Radius² Circumcircle QL-Diagonal Triangle in CT-notation

l² m² n² (a² l² – a² l m – b² l m + c² l m + b² m²) (a² l² – a² l n + b² l n – c² l n + c² n²) (b² m² + a² m n – b² m n – c² m n + c² n²)  /  (4 Δ² (l m – l n – m n)² (l m + l n – m n)² (l m – l n + m n)²)
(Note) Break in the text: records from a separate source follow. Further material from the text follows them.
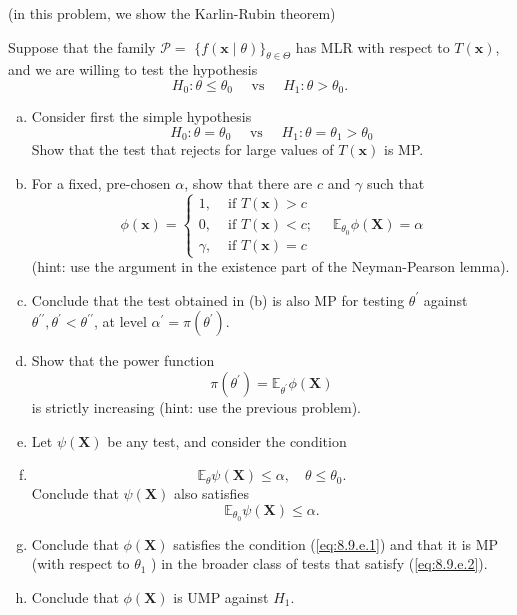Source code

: \begin{ex}
    (in this problem, we show the Karlin-Rubin theorem)

    Suppose that the family \(\mathcal{P}=\) \(\{f(\mathbf{x} \mid \theta)\}_{\theta \in \Theta}\) has MLR with respect to \(T(\mathbf{x})\), and we are willing to test the hypothesis
    \[
        H_{0}: \theta \leq \theta_{0} \quad \text { vs } \quad H_{1}: \theta>\theta_{0}. 
    \]
    \begin{enumerate}[(a)]
        \item Consider first the simple hypothesis
        \[
        H_{0}: \theta=\theta_{0} \quad \text { vs } \quad H_{1}: \theta=\theta_{1}>\theta_{0}
        \]
        Show that the test that rejects for large values of \(T(\mathbf{x})\) is MP. 
        \item For a fixed, pre-chosen \(\alpha\), show that there are \(c\) and \(\gamma\) such that
        \[
        \phi(\mathbf{x})=\left\{\begin{array}{ll}
        1, & \text { if } T(\mathbf{x})>c \\
        0, & \text { if } T(\mathbf{x})<c ; \\
        \gamma, & \text { if } T(\mathbf{x})=c
        \end{array} \quad \mathbb{E}_{\theta_{0}} \phi(\mathbf{X})=\alpha\right.
        \]
        (hint: use the argument in the existence part of the Neyman-Pearson lemma).
        \item Conclude that the test obtained in (b) is also MP for testing \(\theta^{\prime}\) against \(\theta^{\prime \prime}, \theta^{\prime}<\theta^{\prime \prime}\), at level \(\alpha^{\prime}=\pi\left(\theta^{\prime}\right)\). 
        \item Show that the power function
        \[
            \pi\left(\theta^{\prime}\right)=\mathbb{E}_{\theta^{\prime}} \phi(\mathbf{X})
        \]
        is strictly increasing (hint: use the previous problem). 
        \item Let \(\psi(\mathbf{X})\) be any test, and consider the condition
        \item 
        \begin{equation}
            \label{eq:8.9.e.1}
            \mathbb{E}_{\theta} \psi(\mathbf{X}) \leq \alpha, \quad \theta \leq \theta_{0}. 
        \end{equation}
        Conclude that \(\psi(\mathbf{X})\) also satisfies
        \begin{equation}
            \label{eq:8.9.e.2}
            \mathbb{E}_{\theta_{0}} \psi(\mathbf{X}) \leq \alpha. 
        \end{equation}
        \item Conclude that \(\phi(\mathbf{X})\) satisfies the condition (\ref{eq:8.9.e.1}) and that it is MP (with respect to \(\theta_{1}\) ) in the broader class of tests that satisfy (\ref{eq:8.9.e.2}). 
        \item Conclude that \(\phi(\mathbf{X})\) is UMP against \(H_{1}\). 
        

\end{enumerate}
\end{ex}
Area QL-Diagonal Triangle in DT-notation

S / 2

Radius² Circumcircle QL-Diagonal Triangle in CT-notation

a² b² c² / (4 S²)

Properties

• The QL-Diagonal Triangle is the AntiCevian Triangle of each of the 4 Component Triangles Li.Lj.Lk, where Ll is the perspectrix and where (i,j,k,l) ∈ (1,2,3,4).
• QL-Tr1 is self-polar wrt every conic inscribed in the Reference Quadrilateral.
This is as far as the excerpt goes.